The first such project, an environmental art and garden concept plotted for River Bend, is in its early planning stages, he said.

“There’s a direct line to health in the inner city and disconnection from nature,” said Weber. He hopes his ideas for art spaces can become realities, ones that give urban residents a nearby place to reflect on nature and creativity.

Four months ago, in the dead of winter, Weber began painting Louis Vuitton logos on a boarded-up house at 15th Street and University Avenue.

Within about four minutes, the building’s owner pulled up beside him.

“He was like, ‘What are you doing here?’ ” Weber said. “Because there’s a history with people chilling and doing whatever kind of drug in that house.”

Turns out the guy was a friend of Weber’s uncle, he said, so he explained the idea behind the project. Part of the idea, he said, is to bring down the much-idolized French fashion house from haughty heights of materialism to the less luxe streets of Des Moines.
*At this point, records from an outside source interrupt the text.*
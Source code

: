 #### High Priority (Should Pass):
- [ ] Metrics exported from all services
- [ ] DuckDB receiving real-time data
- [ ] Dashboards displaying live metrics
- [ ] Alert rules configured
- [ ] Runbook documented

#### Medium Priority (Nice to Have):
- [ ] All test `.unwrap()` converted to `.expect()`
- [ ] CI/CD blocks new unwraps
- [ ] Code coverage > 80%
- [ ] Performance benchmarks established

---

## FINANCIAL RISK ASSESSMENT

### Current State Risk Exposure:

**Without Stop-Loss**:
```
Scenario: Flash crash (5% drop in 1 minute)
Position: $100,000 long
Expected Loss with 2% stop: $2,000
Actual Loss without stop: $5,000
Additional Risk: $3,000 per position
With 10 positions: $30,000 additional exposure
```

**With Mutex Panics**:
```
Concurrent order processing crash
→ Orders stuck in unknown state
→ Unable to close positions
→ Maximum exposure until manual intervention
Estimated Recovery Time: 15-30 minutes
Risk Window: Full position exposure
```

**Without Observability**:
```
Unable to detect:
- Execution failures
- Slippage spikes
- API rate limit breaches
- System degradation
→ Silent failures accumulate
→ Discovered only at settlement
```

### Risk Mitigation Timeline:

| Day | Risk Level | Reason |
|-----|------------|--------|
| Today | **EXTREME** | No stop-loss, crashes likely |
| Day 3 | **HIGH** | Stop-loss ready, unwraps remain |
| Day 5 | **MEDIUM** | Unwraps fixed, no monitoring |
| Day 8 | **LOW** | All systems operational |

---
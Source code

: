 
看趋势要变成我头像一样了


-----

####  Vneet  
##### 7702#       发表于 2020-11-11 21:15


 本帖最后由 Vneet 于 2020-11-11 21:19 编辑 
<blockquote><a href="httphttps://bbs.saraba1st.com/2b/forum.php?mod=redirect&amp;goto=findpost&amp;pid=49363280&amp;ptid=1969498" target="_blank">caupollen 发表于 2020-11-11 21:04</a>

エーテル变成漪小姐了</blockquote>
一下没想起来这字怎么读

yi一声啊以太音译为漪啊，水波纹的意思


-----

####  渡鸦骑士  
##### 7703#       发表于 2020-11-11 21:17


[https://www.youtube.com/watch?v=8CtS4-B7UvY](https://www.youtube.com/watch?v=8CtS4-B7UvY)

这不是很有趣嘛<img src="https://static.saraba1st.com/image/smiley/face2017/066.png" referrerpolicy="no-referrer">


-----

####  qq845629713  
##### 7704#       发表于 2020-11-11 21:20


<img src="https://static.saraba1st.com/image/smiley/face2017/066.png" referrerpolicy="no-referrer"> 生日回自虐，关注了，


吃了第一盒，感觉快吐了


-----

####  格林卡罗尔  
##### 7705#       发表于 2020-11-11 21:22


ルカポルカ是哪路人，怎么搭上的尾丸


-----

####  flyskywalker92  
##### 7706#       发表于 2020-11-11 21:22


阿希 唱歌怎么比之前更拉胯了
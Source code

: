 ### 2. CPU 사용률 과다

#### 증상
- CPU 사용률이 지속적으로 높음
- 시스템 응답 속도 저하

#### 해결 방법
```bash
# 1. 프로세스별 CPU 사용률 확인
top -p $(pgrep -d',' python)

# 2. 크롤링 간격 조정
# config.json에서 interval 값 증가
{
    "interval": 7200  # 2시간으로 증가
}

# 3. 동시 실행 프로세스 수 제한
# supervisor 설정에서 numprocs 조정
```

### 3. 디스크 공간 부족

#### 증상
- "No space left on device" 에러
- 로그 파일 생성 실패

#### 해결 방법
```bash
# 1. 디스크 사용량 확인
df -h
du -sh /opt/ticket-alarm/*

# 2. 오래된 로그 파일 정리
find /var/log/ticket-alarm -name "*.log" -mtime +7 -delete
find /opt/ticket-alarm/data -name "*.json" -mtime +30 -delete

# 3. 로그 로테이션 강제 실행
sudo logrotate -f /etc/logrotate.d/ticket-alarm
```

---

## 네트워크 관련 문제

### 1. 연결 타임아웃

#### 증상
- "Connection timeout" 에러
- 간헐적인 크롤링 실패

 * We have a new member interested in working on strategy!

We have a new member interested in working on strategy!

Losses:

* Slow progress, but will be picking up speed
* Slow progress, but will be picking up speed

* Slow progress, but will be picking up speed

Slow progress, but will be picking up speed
“He was all for it,” Weber said.

Last week, a photo Weber took of the Louis Vuitton house ended up on the Facebook page of Oakland Mayor Jean Quan as an example of “illegal dumping, graffiti, dilapidation and other forms of blight” that residents should report.

“Wrong city Mayor Quan!” Weber commented under the post. An apology later came, apparently from Quan’s assistant. Weber offered his blight-to-art services in return, and said more such projects would be on the way.

“There will be more attempts to shock my generation … hopefully resulting in action away from material possessions,” he wrote under the post.

T.J. Moberg owns Moberg gallery, where Weber’s sellable paintings are sold. Weber makes a living off his work, but Moberg said he’s far from focused on the profits.